Squidgies Takeover Review – Taking Hearts, Minds and Planets?
Settling life on a new planet is hard. We know this, because if it were easy, humans would’ve done so already. Over-population, as well as a host of other issues make it very easy to see why we’d want to do more to traverse space and find a new home, and it’s over-population as it so happens, that is the driving factor of Squidgies to do the same. Giant Margarita, the team behind recent party game gems such as Party Golf, Party Crashers and Party Poppers, has broken with traditional naming convention to develop Squidgies Takeover, a puzzle game that is as cute and colour as it is soul-destroying.

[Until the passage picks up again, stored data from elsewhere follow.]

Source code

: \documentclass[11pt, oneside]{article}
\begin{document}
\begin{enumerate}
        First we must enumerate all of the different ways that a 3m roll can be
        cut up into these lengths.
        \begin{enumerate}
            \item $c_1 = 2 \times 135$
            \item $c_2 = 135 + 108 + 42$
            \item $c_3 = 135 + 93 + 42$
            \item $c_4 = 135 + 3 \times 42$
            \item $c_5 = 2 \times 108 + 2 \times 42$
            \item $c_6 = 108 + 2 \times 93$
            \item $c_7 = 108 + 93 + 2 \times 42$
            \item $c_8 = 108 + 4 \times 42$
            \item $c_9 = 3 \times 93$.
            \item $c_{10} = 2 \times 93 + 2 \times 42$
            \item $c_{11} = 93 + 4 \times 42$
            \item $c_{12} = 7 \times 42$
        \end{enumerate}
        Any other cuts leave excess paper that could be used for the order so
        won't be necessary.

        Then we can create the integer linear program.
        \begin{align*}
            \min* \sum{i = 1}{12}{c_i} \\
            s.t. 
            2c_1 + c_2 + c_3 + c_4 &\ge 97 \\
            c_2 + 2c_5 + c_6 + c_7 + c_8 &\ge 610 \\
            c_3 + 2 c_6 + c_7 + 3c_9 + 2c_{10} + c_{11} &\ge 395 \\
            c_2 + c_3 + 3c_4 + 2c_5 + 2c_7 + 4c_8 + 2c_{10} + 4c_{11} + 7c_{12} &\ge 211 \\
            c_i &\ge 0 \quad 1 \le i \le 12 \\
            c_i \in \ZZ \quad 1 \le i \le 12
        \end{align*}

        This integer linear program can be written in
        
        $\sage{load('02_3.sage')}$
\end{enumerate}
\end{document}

Though their previous works were competitive couch-based games, Squidgies Takeover reverts back to a (fairly) simple, single-player experience. The Squidgies home-planet has become a little too tight and squishy, and so, the fledgling race departs across the universe to claim as much territory as possible… and that’s it, the remainder is in your hands. With no real narrative to speak of, the entirety of the experience needs to be carried by the gameplay alone, and if you’re into puzzle games and pinpoint handling, then Squidgies Takeover might be exactly what you’re looking for.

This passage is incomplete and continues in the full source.